Wednesday, 12 August 2015

Spark blog 4 - Persisting Spark DataFrames into DB2


There are several use cases where data in Spark needs to be persisted in a backend database. Enterprise wide analytics may require load of data into Spark from different data sources, apply transformations, perform in-memory analytics and write the transformed data back to a enterprise RDMS such as DB2.

In this blog, simple techniques are shown using latest Spark release to load data from a JSON file into Spark and write that back into DB2 using DB2 supplied JDBC driver.

Step 1)
Download latest pre-built Spark library (1.4.1) from http://spark.apache.org/downloads.html. With the rapid evolution in Spark, many methods in 1.3 have been deprecated, and it is best to experiment with the latest.

Step 2)
In your Eclipse Scala IDE build path, add Spark library and DB2 JDBC driver as shown below -

Step 3)
Create a json file with following contents -

        { "EMPNO":10, "EDLEVEL":18, "SALARY":152750, "BONUS":1000 }
    { "EMPNO":20, "EDLEVEL":18, "SALARY":94250, "BONUS":800 }

Step 4)
Create a Scala application with following logic -
   1:  val DB2_CONNECTION_URL = "jdbc:db2://localhost:50000/sample:
currentSchema=pallavipr;user=pallavipr;password=XXXXXX;traceFile=
C:/Eclipse_Scala/trace_scala.txt;";
   2:    
   3:    val conf = new SparkConf()
   4:      .setMaster("local[1]")
   5:      .setAppName("GetEmployee")
   6:      .set("spark.executor.memory", "1g")
   7:   
   8:    val sc = new SparkContext(conf)
   9:    val sqlcontext = new SQLContext(sc)
  10:    val path = "C:/Eclipse_Scala/empint.json"
  11:   
  12:    val empdf = sqlcontext.read.json(path)
  13:    empdf.printSchema()
  14:    empdf.show()
  15:    
  16:    Class.forName("com.ibm.db2.jcc.DB2Driver");
  17:    
  18:    val prop = new Properties()
  19:    prop.put("spark.sql.dialect" , "sql"); 
  20:      
  21:    empdf.write.jdbc(DB2_CONNECTION_URL, "PALLAVIPR.EMPLOYEESALARY", prop)


Step 5) 
JSON file is loaded into Spark in Line 12 using new DataFrameReader introduced 
in Spark 1.4.0.
 
Step 6)
DB2 JDBC driver is loaded in Line 16 to carry out the write operation to DB2.
Step 7) 
On running this Scala program, you will see following schema output from 
printSchema method on DataFrame created from JSON file -

 
 
Step 8)
Print of DataFrame using Dataframes show method produces following output-




Step 9)
Final write to DB2 is done using DataFrameWriter jdbc API introduced in 1.4.0 
(as shown in Line 21) which under the covers generate the CREATE TABLE and 
INSERT sql's for table EMPLOYEESALARY.
 
Step 10)
You can verify that the table is created and the JSON data is inserted into 
DB2 using any tool of your choice -


Note that we are working through couple of issues on write back of String data types in DB2 from Spark, however, that should not stop you from experimenting with numeric types.

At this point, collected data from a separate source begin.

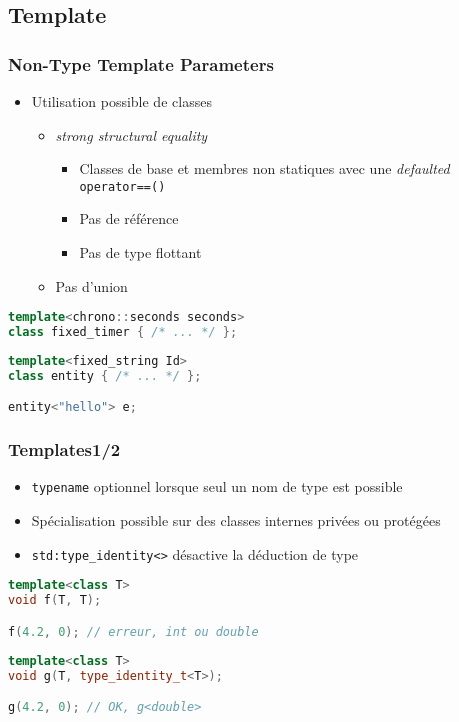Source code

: \documentclass[C++.tex]{subfiles}
\begin{document}
\subsection*{Template}
\begin{frame}[fragile]
	\frametitle{Non-Type Template Parameters}
	\begin{itemize}
		\item Utilisation possible de classes
		\begin{itemize}
			\item \textit{strong structural equality}
			\begin{itemize}
				\item Classes de base et membres non statiques avec une \textit{defaulted} \lstinline|operator==()|
				\item Pas de référence
				\item Pas de type flottant
			\end{itemize}
			\item Pas d'union
		\end{itemize}
	\end{itemize}

	\begin{lstlisting}[language=C++]
template<chrono::seconds seconds>
class fixed_timer { /* ... */ };\end{lstlisting}


	\begin{lstlisting}[language=C++]
template<fixed_string Id>
class entity { /* ... */ };

entity<"hello"> e;\end{lstlisting}

\end{frame}

\begin{frame}[fragile]
	\frametitle{Templates\titlehfill{}1/2}
	\begin{itemize}
		\item \lstinline|typename| optionnel lorsque seul un nom de type est possible
		

		\item Spécialisation possible sur des classes internes privées ou protégées
		\item \lstinline|std:type_identity<>| désactive la déduction de type
	\end{itemize}

	\begin{lstlisting}[language=C++]
template<class T>
void f(T, T);

f(4.2, 0); // erreur, int ou double\end{lstlisting}

	\begin{lstlisting}[language=C++]
template<class T>
void g(T, type_identity_t<T>);

g(4.2, 0); // OK, g<double>\end{lstlisting}
\end{frame}
\end{document}
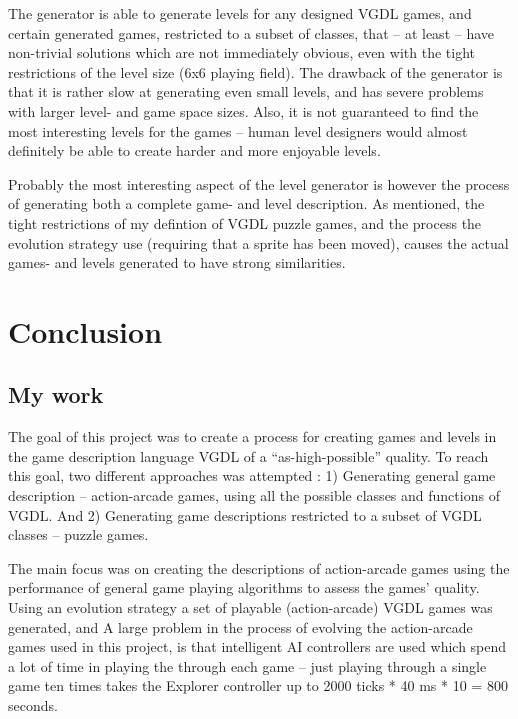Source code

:\documentclass[a4paper,titlepage,final]{report}
\begin{document}
The generator is able to generate levels for any designed VGDL games, and certain generated games, restricted to a subset of classes, that -- at least -- have non-trivial solutions which are not immediately obvious, even with the tight restrictions of the level size (6x6 playing field).
The drawback of the generator is that it is rather slow at generating even small levels, and has severe problems with larger level- and game space sizes.
Also, it is not guaranteed to find the most interesting levels for the games -- human level designers would almost definitely be able to create harder and more enjoyable levels.

Probably the most interesting aspect of the level generator is however the process of generating both a complete game- and level description.
As mentioned, the tight restrictions of my defintion of VGDL puzzle games, and the process the evolution strategy use (requiring that a sprite has been moved), causes the actual games- and levels generated to have strong similarities.










\chapter{Conclusion}


\section{My work}
The goal of this project was to create a process for creating games and levels in the game description language VGDL of a ``as-high-possible'' quality.
To reach this goal, two different approaches was attempted : 
1) Generating general game description -- action-arcade games, using all the possible classes and functions of VGDL.
And 2) Generating game descriptions restricted to a subset of VGDL classes -- puzzle games.

The main focus was on creating the descriptions of action-arcade games using the performance of general game playing algorithms to assess the games' quality.
Using an evolution strategy a set of playable (action-arcade) VGDL games was generated, and
A large problem in the process of evolving the action-arcade games used in this project, is that intelligent AI controllers are used which spend a lot of time in playing the through each game -- just playing through a single game ten times takes the Explorer controller up to 2000 ticks * 40 ms * 10 = 800 seconds.
\end{document}
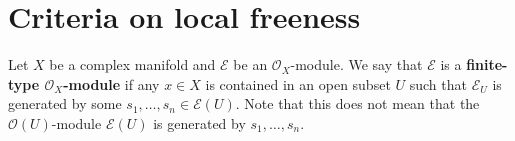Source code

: \documentclass[12pt,b5paper,notitlepage]{report}
\theoremstyle{definition}
\theoremstyle{plain}
\newcommand{\mc}{\mathcal}
\newcommand{\wht}{\widehat}
\newcommand{\scr}{\mathscr}
\newcommand{\mbb}{\mathbb}
\newcommand{\blt}{\bullet}
\newcommand{\Cbb}{\mathbb C}
\numberwithin{equation}{section}
\begin{document}















\section{Criteria on local freeness}


Let $X$ be a complex manifold and $\scr E$ be an $\scr O_X$-module. We say that $\scr E$ is a \textbf{finite-type $\scr O_X$-module} if any $x\in X$ is contained in an open subset $U$ such that $\scr E_U$ is  generated by some $s_1,\dots,s_n\in\scr E(U)$. Note that this does not mean that the $\scr O(U)$-module $\scr E(U)$ is generated by $s_1,\dots,s_n$.
\end{document}
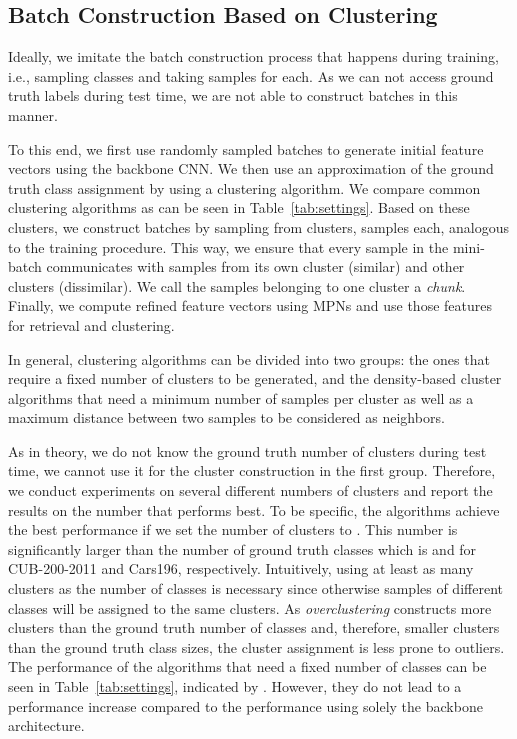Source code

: \documentclass{article}
\begin{document}
\subsection{Batch Construction Based on Clustering}
\label{subsec:test_batches}
Ideally, we imitate the batch construction process that happens during training, i.e., sampling  classes and taking  samples for each. As we can not access ground truth labels during test time, we are not able to construct batches in this manner.

To this end, we first use randomly sampled batches to generate initial feature vectors using the backbone CNN. We then use an approximation of the ground truth class assignment by using a clustering algorithm. We compare  common clustering algorithms as can be seen in Table~\ref{tab:settings}. 
Based on these clusters, we construct batches by sampling from  clusters,  samples each, analogous to the training procedure. This way, we ensure that every sample in the mini-batch communicates with samples from its own cluster (similar) and other clusters (dissimilar). We call the  samples belonging to one cluster a {\it chunk}.
Finally, we compute refined feature vectors using MPNs and use those features for retrieval and clustering.

In general, clustering algorithms can be divided into two groups: the ones that require a fixed number of clusters to be generated, and the density-based cluster algorithms that need a minimum number of samples per cluster as well as a maximum distance  between two samples to be considered as neighbors.

As in theory, we do not know the ground truth number of clusters during test time, we cannot use it for the cluster construction in the first group. Therefore, we conduct experiments on several different numbers of clusters and report the results on the number that performs best. To be specific, the algorithms achieve the best performance if we set the number of clusters to . This number is significantly larger than the number of ground truth classes which is  and  for CUB-200-2011 and Cars196, respectively. 
Intuitively, using at least as many clusters as the number of classes is necessary since otherwise samples of different classes will be assigned to the same clusters. As \textit{overclustering} constructs more clusters than the ground truth number of classes and, therefore, smaller clusters than the ground truth class sizes, the cluster assignment is less prone to outliers. 
The performance of the algorithms that need a fixed number of classes can be seen in Table~\ref{tab:settings}, indicated by . However, they do not lead to a performance increase compared to the performance using solely the backbone architecture.
\end{document}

Watch this space for more blogs and updates on DB2-Spark.

Tuesday, 4 August 2015

Spark Blog 3 – Simplify joining DB2 data and JSON data with Spark

Spark SQL gives powerful API to work with data across different data sources using Python, Scala and Java. In this post, we will demonstrate how easily DB2 data (both z/OS and LUW) can be loaded into Spark and joined with JSON data using DataFrames.

We will use a standalone Java program in this example. For setup of Eclipse to work with Spark, please refer to second blog in Spark series.

Step by step instructions for our sample program is given below.

  1. Create a table in DB2 (“EMPLOYEESUB”) using Command Line Processor (CLP) that contains a subset of EMPLOYEE information. DDL for EMPSUB is - CREATE TABLE "PALLAVIPR"."EMPLOYEESUB" ( "EMPNO" CHAR(6) NOT NULL , "FIRSTNME" VARCHAR(12) NOT NULL , "MIDINIT" CHAR(1) , "LASTNAME" VARCHAR(15) NOT NULL , "WORKDEPT" CHAR(3) , "COMM" DECIMAL(9,2) ). Change the schema to your schema and make sure that you are connected to the correct database you want to create your table in.



  1. Load EMPLOYEESUB table with 5 rows of data below, which is stored in a CSV file (C:\1.csv).

"000010","CHRISTINE","I","HAAS","A00",+0004220.00
"000020","MICHAEL","L","THOMPSON","B01",+0003300.00
"000030","SALLY","A","KWAN","C01",+0003060.00
"000050","JOHN","B","GEYER","E01",+0003214.00
"000060","IRVING","F","STERN","D11",+0002580.00



  1. Copy the following contents into a JSON file (employeesub.json)
    { "EMPNO":"000010", "EDLEVEL":"18", "SALARY":"152750.00", "BONUS":"1000.00" }
{ "EMPNO":"000020", "EDLEVEL":"18", "SALARY":"94250.00", "BONUS":"800.00" }
{ "EMPNO":"000030", "EDLEVEL":"20", "SALARY":"98250.00", "BONUS":"800.00" }
{ "EMPNO":"000050", "EDLEVEL":"16", "SALARY":"80175.00", "BONUS":"800.00" }
{ "EMPNO":"000060", "EDLEVEL":"16", "SALARY":"72250.00", "BONUS":"500.00" }

  1. As you can see, DB2 table EMPLOYEESUB contains 6 columns, EMPNO, FIRSTNME, MIDINIT, LASTNAME, WORKDEPT, COMM, while JSON file has following 4 keys – EMPNO, EDLEVEL, SALARY, BONUS. Our goal is to join both sets of data using EMPNO as the join key so that a combined data set can be created with all employee information in one place.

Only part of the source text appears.